**Your goal:**
Nothing but the data below, returned exactly, should appear in the answer.
══ Data under study ══
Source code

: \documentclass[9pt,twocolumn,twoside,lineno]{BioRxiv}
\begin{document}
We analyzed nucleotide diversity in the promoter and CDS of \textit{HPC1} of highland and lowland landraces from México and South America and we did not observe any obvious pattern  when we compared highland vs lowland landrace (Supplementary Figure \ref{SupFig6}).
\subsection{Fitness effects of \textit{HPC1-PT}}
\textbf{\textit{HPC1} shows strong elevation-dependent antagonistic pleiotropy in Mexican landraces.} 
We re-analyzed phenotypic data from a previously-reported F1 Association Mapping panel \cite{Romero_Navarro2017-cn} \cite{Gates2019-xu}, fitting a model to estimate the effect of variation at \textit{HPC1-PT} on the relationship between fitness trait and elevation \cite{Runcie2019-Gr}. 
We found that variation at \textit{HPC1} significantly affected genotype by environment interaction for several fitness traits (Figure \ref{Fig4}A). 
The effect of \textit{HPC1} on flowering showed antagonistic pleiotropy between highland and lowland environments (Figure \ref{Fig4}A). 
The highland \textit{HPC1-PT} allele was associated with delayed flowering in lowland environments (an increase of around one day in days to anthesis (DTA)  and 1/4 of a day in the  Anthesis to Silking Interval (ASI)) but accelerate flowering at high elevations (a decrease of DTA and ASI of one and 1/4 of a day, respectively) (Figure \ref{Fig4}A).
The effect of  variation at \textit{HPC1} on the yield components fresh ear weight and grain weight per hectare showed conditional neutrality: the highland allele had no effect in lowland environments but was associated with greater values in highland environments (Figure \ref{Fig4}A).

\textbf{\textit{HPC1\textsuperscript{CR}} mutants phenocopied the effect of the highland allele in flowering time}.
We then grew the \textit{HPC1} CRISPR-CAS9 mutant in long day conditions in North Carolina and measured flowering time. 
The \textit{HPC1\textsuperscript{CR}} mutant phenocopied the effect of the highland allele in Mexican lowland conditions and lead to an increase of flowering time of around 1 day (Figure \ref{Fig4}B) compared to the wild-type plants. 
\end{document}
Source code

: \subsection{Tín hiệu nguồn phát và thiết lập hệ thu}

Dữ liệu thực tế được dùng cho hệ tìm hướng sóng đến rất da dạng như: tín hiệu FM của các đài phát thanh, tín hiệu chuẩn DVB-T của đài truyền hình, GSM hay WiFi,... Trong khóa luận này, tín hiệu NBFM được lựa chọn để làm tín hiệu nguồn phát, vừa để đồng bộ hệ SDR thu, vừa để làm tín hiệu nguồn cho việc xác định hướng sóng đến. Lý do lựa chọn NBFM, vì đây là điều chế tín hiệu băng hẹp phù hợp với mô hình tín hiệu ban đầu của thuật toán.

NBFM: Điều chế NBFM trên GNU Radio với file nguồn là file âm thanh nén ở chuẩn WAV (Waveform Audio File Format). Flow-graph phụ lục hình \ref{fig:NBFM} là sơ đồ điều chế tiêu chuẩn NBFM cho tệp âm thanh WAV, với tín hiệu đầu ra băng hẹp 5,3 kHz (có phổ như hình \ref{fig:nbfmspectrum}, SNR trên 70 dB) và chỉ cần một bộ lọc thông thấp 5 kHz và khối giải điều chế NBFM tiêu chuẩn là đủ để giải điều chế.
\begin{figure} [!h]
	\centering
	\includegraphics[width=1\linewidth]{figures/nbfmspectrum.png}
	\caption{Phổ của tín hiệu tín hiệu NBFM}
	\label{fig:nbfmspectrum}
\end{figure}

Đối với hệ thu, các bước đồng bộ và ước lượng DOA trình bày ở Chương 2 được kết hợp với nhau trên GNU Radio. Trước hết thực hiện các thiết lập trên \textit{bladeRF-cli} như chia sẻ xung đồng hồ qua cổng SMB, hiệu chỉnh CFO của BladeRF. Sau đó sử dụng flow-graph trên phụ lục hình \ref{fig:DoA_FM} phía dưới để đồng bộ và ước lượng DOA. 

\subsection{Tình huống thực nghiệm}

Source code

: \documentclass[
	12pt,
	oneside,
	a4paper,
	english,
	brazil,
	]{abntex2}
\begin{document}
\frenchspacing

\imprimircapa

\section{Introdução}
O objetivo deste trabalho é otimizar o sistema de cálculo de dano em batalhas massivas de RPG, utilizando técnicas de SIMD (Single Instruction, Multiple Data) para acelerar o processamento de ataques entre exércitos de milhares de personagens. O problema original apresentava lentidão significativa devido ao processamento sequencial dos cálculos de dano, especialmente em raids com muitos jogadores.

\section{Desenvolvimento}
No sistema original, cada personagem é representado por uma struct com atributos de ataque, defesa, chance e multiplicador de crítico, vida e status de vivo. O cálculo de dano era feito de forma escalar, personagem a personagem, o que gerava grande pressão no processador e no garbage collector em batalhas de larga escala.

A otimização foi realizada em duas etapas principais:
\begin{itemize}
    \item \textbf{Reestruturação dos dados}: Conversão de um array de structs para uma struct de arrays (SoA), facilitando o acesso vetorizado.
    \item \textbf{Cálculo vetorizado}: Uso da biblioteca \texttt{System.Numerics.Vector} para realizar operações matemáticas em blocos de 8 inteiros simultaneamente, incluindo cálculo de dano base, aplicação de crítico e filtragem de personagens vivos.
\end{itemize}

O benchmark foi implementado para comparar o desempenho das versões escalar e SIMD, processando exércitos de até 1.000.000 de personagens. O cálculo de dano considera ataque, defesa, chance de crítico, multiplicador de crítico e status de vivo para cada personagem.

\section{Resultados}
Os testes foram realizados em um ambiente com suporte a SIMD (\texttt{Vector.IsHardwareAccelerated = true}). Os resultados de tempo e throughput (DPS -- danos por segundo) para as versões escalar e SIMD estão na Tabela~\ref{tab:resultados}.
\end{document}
═══
**Reply:**
Source code

: \documentclass[9pt,twocolumn,twoside,lineno]{BioRxiv}
\begin{document}
We analyzed nucleotide diversity in the promoter and CDS of \textit{HPC1} of highland and lowland landraces from México and South America and we did not observe any obvious pattern  when we compared highland vs lowland landrace (Supplementary Figure \ref{SupFig6}).
\subsection{Fitness effects of \textit{HPC1-PT}}
\textbf{\textit{HPC1} shows strong elevation-dependent antagonistic pleiotropy in Mexican landraces.} 
We re-analyzed phenotypic data from a previously-reported F1 Association Mapping panel \cite{Romero_Navarro2017-cn} \cite{Gates2019-xu}, fitting a model to estimate the effect of variation at \textit{HPC1-PT} on the relationship between fitness trait and elevation \cite{Runcie2019-Gr}. 
We found that variation at \textit{HPC1} significantly affected genotype by environment interaction for several fitness traits (Figure \ref{Fig4}A). 
The effect of \textit{HPC1} on flowering showed antagonistic pleiotropy between highland and lowland environments (Figure \ref{Fig4}A). 
The highland \textit{HPC1-PT} allele was associated with delayed flowering in lowland environments (an increase of around one day in days to anthesis (DTA)  and 1/4 of a day in the  Anthesis to Silking Interval (ASI)) but accelerate flowering at high elevations (a decrease of DTA and ASI of one and 1/4 of a day, respectively) (Figure \ref{Fig4}A).
The effect of  variation at \textit{HPC1} on the yield components fresh ear weight and grain weight per hectare showed conditional neutrality: the highland allele had no effect in lowland environments but was associated with greater values in highland environments (Figure \ref{Fig4}A).

\textbf{\textit{HPC1\textsuperscript{CR}} mutants phenocopied the effect of the highland allele in flowering time}.
We then grew the \textit{HPC1} CRISPR-CAS9 mutant in long day conditions in North Carolina and measured flowering time. 
The \textit{HPC1\textsuperscript{CR}} mutant phenocopied the effect of the highland allele in Mexican lowland conditions and lead to an increase of flowering time of around 1 day (Figure \ref{Fig4}B) compared to the wild-type plants. 
\end{document}
Source code

: \subsection{Tín hiệu nguồn phát và thiết lập hệ thu}

Dữ liệu thực tế được dùng cho hệ tìm hướng sóng đến rất da dạng như: tín hiệu FM của các đài phát thanh, tín hiệu chuẩn DVB-T của đài truyền hình, GSM hay WiFi,... Trong khóa luận này, tín hiệu NBFM được lựa chọn để làm tín hiệu nguồn phát, vừa để đồng bộ hệ SDR thu, vừa để làm tín hiệu nguồn cho việc xác định hướng sóng đến. Lý do lựa chọn NBFM, vì đây là điều chế tín hiệu băng hẹp phù hợp với mô hình tín hiệu ban đầu của thuật toán.

NBFM: Điều chế NBFM trên GNU Radio với file nguồn là file âm thanh nén ở chuẩn WAV (Waveform Audio File Format). Flow-graph phụ lục hình \ref{fig:NBFM} là sơ đồ điều chế tiêu chuẩn NBFM cho tệp âm thanh WAV, với tín hiệu đầu ra băng hẹp 5,3 kHz (có phổ như hình \ref{fig:nbfmspectrum}, SNR trên 70 dB) và chỉ cần một bộ lọc thông thấp 5 kHz và khối giải điều chế NBFM tiêu chuẩn là đủ để giải điều chế.
\begin{figure} [!h]
	\centering
	\includegraphics[width=1\linewidth]{figures/nbfmspectrum.png}
	\caption{Phổ của tín hiệu tín hiệu NBFM}
	\label{fig:nbfmspectrum}
\end{figure}

Đối với hệ thu, các bước đồng bộ và ước lượng DOA trình bày ở Chương 2 được kết hợp với nhau trên GNU Radio. Trước hết thực hiện các thiết lập trên \textit{bladeRF-cli} như chia sẻ xung đồng hồ qua cổng SMB, hiệu chỉnh CFO của BladeRF. Sau đó sử dụng flow-graph trên phụ lục hình \ref{fig:DoA_FM} phía dưới để đồng bộ và ước lượng DOA. 

\subsection{Tình huống thực nghiệm}

Source code

: \documentclass[
	12pt,
	oneside,
	a4paper,
	english,
	brazil,
	]{abntex2}
\begin{document}
\frenchspacing

\imprimircapa

\section{Introdução}
O objetivo deste trabalho é otimizar o sistema de cálculo de dano em batalhas massivas de RPG, utilizando técnicas de SIMD (Single Instruction, Multiple Data) para acelerar o processamento de ataques entre exércitos de milhares de personagens. O problema original apresentava lentidão significativa devido ao processamento sequencial dos cálculos de dano, especialmente em raids com muitos jogadores.

\section{Desenvolvimento}
No sistema original, cada personagem é representado por uma struct com atributos de ataque, defesa, chance e multiplicador de crítico, vida e status de vivo. O cálculo de dano era feito de forma escalar, personagem a personagem, o que gerava grande pressão no processador e no garbage collector em batalhas de larga escala.

A otimização foi realizada em duas etapas principais:
\begin{itemize}
    \item \textbf{Reestruturação dos dados}: Conversão de um array de structs para uma struct de arrays (SoA), facilitando o acesso vetorizado.
    \item \textbf{Cálculo vetorizado}: Uso da biblioteca \texttt{System.Numerics.Vector} para realizar operações matemáticas em blocos de 8 inteiros simultaneamente, incluindo cálculo de dano base, aplicação de crítico e filtragem de personagens vivos.
\end{itemize}

O benchmark foi implementado para comparar o desempenho das versões escalar e SIMD, processando exércitos de até 1.000.000 de personagens. O cálculo de dano considera ataque, defesa, chance de crítico, multiplicador de crítico e status de vivo para cada personagem.

\section{Resultados}
Os testes foram realizados em um ambiente com suporte a SIMD (\texttt{Vector.IsHardwareAccelerated = true}). Os resultados de tempo e throughput (DPS -- danos por segundo) para as versões escalar e SIMD estão na Tabela~\ref{tab:resultados}.
\end{document}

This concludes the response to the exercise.